Thrift stores, and there are numerous such places all around us, are your friend. I found eight crystal wine glasses nearly identical to those I saw on television at a thrift last week for $2 a pop. We are now set for Thanksgiving dinner with family without having a different kind of wine glass for each person.

Yes, it’s a strictly first-world problem, but it’s pretty satisfying to find something like that and save a few thousand dollars. Even if I had a few million growing moldy in the bank, I’d be happy about something like that.

That $400 footed silver sauce bowl with handles? Small Revere silver plated bowls are as common as dandelions at second-hand stores for $5 or so. A little polishing and it’s close enough.

We recycled a wide, short candle jar and keep it next to the stove. It’s filled with a dozen or so spoons in all sizes and several patterns, at the ready for tasting a dish in progress or a quick stir without stopping to rummage around in a drawer.

Old, orphaned spoons are easily found in thrift stores, usually tied in bundles for the price of a fast-food sandwich. It takes no time at all to polish away the tarnish, and you’re all set. All that shiny silver and glass also looks good on the counter.

Oversized copper pans are only a dream for most cooks, costing hundreds of dollars for the good stuff. My big, oval, copper, tin-lined gratin pan, made in France long ago, turned up for less than $30. It was proof it’s worth taking the time to dig to the bottom of a pile of junk.

Now that Labor Day is behind us and we can look ahead to sweaters and hot soups, it’s a good time to scout for small things that can make a big difference.

Even if you don’t care squat about a silver bowl or silly spoons, chances are you know a cook who would appreciate such a gift. If you start looking now, you could easily put together a jar full of tasting spoons for someone for Christmas. You’ll have almost no money in it, and it will likely be well received.

Some things will always be pricey and out of reach for most of us, and frankly, I’m just not interested in owning a bunch of matched sterling silver flatware or expensive crystal.
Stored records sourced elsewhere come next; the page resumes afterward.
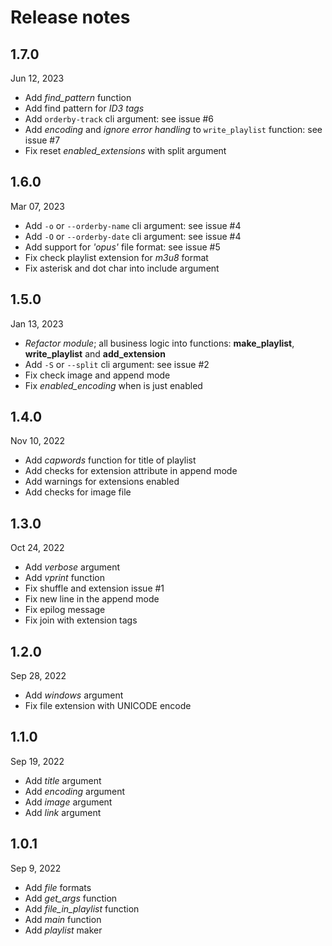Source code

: # Release notes

## 1.7.0
Jun 12, 2023

- Add _find_pattern_ function
- Add find pattern for _ID3 tags_
- Add `orderby-track` cli argument: see issue #6
- Add _encoding_ and _ignore error handling_ to `write_playlist` function: see issue #7
- Fix reset _enabled_extensions_ with split argument

## 1.6.0
Mar 07, 2023

- Add `-o` or `--orderby-name` cli argument: see issue #4
- Add `-O` or `--orderby-date` cli argument: see issue #4
- Add support for _'opus'_ file format: see issue #5
- Fix check playlist extension for _m3u8_ format
- Fix asterisk and dot char into include argument

## 1.5.0
Jan 13, 2023

- _Refactor module_; all business logic into functions: **make_playlist**, **write_playlist** and **add_extension**
- Add `-S` or `--split` cli argument: see issue #2
- Fix check image and append mode
- Fix _enabled_encoding_ when is just enabled

## 1.4.0
Nov 10, 2022

- Add _capwords_ function for title of playlist
- Add checks for extension attribute in append mode
- Add warnings for extensions enabled
- Add checks for image file

## 1.3.0
Oct 24, 2022

- Add _verbose_ argument
- Add _vprint_ function
- Fix shuffle and extension issue #1
- Fix new line in the append mode
- Fix epilog message
- Fix join with extension tags

## 1.2.0
Sep 28, 2022

- Add _windows_ argument
- Fix file extension with UNICODE encode

## 1.1.0
Sep 19, 2022

- Add _title_ argument
- Add _encoding_ argument
- Add _image_ argument
- Add _link_ argument

## 1.0.1
Sep 9, 2022

- Add _file_ formats
- Add _get_args_ function
- Add _file_in_playlist_ function
- Add _main_ function
- Add _playlist_ maker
But at $2 from a thrift, if a wine glass breaks, I’m not going to shed a tear.

If you really want to get into looking for unexpected treasure, take a little time to find out what factory marks and hallmarks mean so you can identify the really good stuff, especially now when prices for such things are depressed.

Keep your eye out, and there are some pretty sweet deals to be found for things that are normally too dear to justify.